[gclist] GC debug (was: What to say about GC)
William D Clinger
will@ccs.neu.edu
Thu, 01 Aug 1996 14:08:24 +0000
Here are a few of the things I have learned about debugging
compilers and garbage collectors for Scheme-like languages.
* It is easier to debug a precise copying collector than a
conservative or non-copying collector, because catastrophic
bugs are easier to detect.
* Reliability is far more important than efficiency.
* The garbage collector's invariants must be simple and
explicit.
* With a precise copying collector, most of the apparent gc
bugs are really compiler bugs, in which the compiler has
violated some gc invariant.
* Most of the apparent gc bugs that are not compiler bugs are
likely to be bugs in low-level runtime code, not bugs in the
garbage collector itself.
* The ability to check all gc invariants at every allocation
or side effect is useful, even if it is a million times as
slow as not checking.
* Most catastrophic violations of a gc invariant can be
detected by running a full gc 2 or 3 times in succession.
The ability to trigger this kind of multiple gc after the
Nth allocation or gc is very useful; with repeatable bugs
you can use binary search to isolate the source of the bug.
* The ability to find all live objects of some specific type
is useful for detecting storage leaks as well as for debugging.
* Many storage leaks can be detected by using the system to
rebuild itself dynamically. If you're careful to initialize
global counters appropriately, then the bootstrapping process
should stabilize at a bit-level fixed point.
* Registers and stack frames cause storage leaks unless you're
careful.
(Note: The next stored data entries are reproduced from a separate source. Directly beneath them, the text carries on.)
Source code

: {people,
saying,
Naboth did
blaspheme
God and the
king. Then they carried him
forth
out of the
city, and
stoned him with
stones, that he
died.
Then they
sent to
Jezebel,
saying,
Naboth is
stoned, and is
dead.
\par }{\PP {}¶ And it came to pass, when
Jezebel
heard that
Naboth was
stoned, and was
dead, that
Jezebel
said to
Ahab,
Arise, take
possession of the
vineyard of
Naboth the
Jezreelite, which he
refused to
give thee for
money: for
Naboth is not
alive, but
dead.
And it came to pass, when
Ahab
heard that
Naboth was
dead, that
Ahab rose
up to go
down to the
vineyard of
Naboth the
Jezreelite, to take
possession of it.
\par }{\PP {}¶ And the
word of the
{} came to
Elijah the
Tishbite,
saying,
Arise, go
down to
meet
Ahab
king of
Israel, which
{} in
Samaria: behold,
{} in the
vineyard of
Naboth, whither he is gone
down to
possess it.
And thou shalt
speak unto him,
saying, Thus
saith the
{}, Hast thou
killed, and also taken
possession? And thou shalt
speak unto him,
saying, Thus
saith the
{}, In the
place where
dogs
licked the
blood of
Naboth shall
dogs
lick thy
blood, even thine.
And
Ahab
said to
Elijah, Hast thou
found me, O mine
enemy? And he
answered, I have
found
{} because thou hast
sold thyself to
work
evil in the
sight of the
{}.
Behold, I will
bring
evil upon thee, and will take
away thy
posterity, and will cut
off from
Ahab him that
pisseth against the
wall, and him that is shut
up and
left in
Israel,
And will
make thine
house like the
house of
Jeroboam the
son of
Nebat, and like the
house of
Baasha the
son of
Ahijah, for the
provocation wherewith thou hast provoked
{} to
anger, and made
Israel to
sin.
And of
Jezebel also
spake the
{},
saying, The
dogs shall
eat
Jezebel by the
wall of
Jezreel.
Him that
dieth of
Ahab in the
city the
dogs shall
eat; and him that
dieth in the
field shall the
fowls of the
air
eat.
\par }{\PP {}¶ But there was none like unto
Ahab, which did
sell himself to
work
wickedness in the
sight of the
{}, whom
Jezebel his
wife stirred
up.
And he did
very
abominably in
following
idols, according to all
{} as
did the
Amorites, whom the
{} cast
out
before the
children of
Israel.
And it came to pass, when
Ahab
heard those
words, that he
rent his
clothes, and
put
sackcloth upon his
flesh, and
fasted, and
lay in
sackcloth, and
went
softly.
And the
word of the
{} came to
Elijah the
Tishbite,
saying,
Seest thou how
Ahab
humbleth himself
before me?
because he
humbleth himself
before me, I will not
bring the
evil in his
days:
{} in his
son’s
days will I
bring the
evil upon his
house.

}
To find such leaks, it helps to have a compiler
switch that will generate code to clear all dead registers
and stack slots at certain times, such as procedure calls,
returns, and allocations of a stack frame.
* The ability to run the machine code for a compiled program
with several different kinds of garbage collectors or write
barriers is extremely useful. Sometimes you can get the
effect of different kinds of garbage collectors by changing
the parameters of a single collector. For example, a
generational collector that uses stop-and-copy for the
youngest generations and mark-sweep for the oldest generations
can be made to simulate a pure stop-and-copy or mark-sweep
collector by setting the size of some generations to zero.
* Fencepost errors at heap boundaries are common, especially
if you play tricks to avoid testing for boundary cases
during allocation.
* GC statistics are more useful for tuning than for debugging.
Examples: the number of objects allocated; the number of
objects promoted; the number of write barrier transactions.
Will Clinger